*** Opening of SOURCE DATA ***
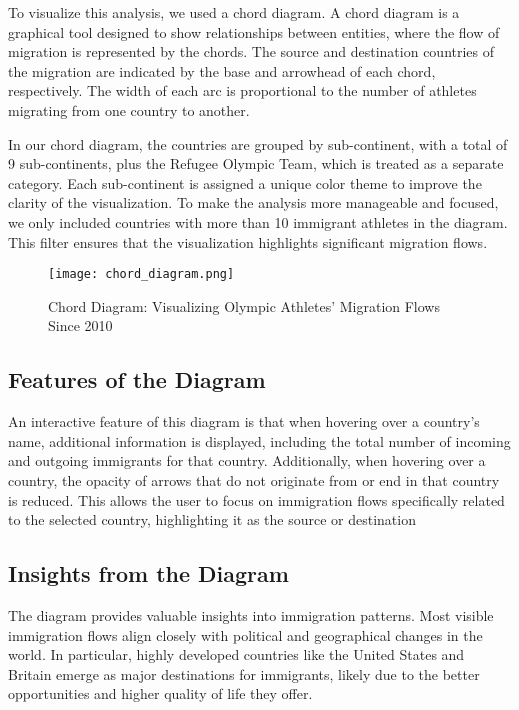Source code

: To visualize this analysis, we used a chord diagram. A chord diagram is a graphical tool designed to show relationships between entities, where the flow of migration is represented by the chords. The source and destination countries of the migration are indicated by the base and arrowhead of each chord, respectively. The width of each arc is proportional to the number of athletes migrating from one country to another.

In our chord diagram, the countries are grouped by sub-continent, with a total of 9 sub-continents, plus the Refugee Olympic Team, which is treated as a separate category. Each sub-continent is assigned a unique color theme to improve the clarity of the visualization. To make the analysis more manageable and focused, we only included countries with more than 10 immigrant athletes in the diagram. This filter ensures that the visualization highlights significant migration flows.

\begin{figure}[ht]
    \centering
    \texttt{[image: chord\_diagram.png]}
    \caption{Chord Diagram: Visualizing Olympic Athletes' Migration Flows Since 2010}
    \label{fig:chord_diagram}
\end{figure}

\subsection{Features of the Diagram}
An interactive feature of this diagram is that when hovering over a country's name, additional information is displayed, including the total number of incoming and outgoing immigrants for that country. Additionally, when hovering over a country, the opacity of arrows that do not originate from or end in that country is reduced. This allows the user to focus on immigration flows specifically related to the selected country, highlighting it as the source or destination
\subsection{Insights from the Diagram}
The diagram provides valuable insights into immigration patterns. Most visible immigration flows align closely with political and geographical changes in the world. In particular, highly developed countries like the United States and Britain emerge as major destinations for immigrants, likely due to the better opportunities and higher quality of life they offer.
*** Close of SOURCE DATA ***
▶ **PROBLEM**: Show all lines from the data that contain "immigration".

▶ **EXPECTED ANSWER**:
An interactive feature of this diagram is that when hovering over a country's name, additional information is displayed, including the total number of incoming and outgoing immigrants for that country. Additionally, when hovering over a country, the opacity of arrows that do not originate from or end in that country is reduced. This allows the user to focus on immigration flows specifically related to the selected country, highlighting it as the source or destination
The diagram provides valuable insights into immigration patterns. Most visible immigration flows align closely with political and geographical changes in the world. In particular, highly developed countries like the United States and Britain emerge as major destinations for immigrants, likely due to the better opportunities and higher quality of life they offer.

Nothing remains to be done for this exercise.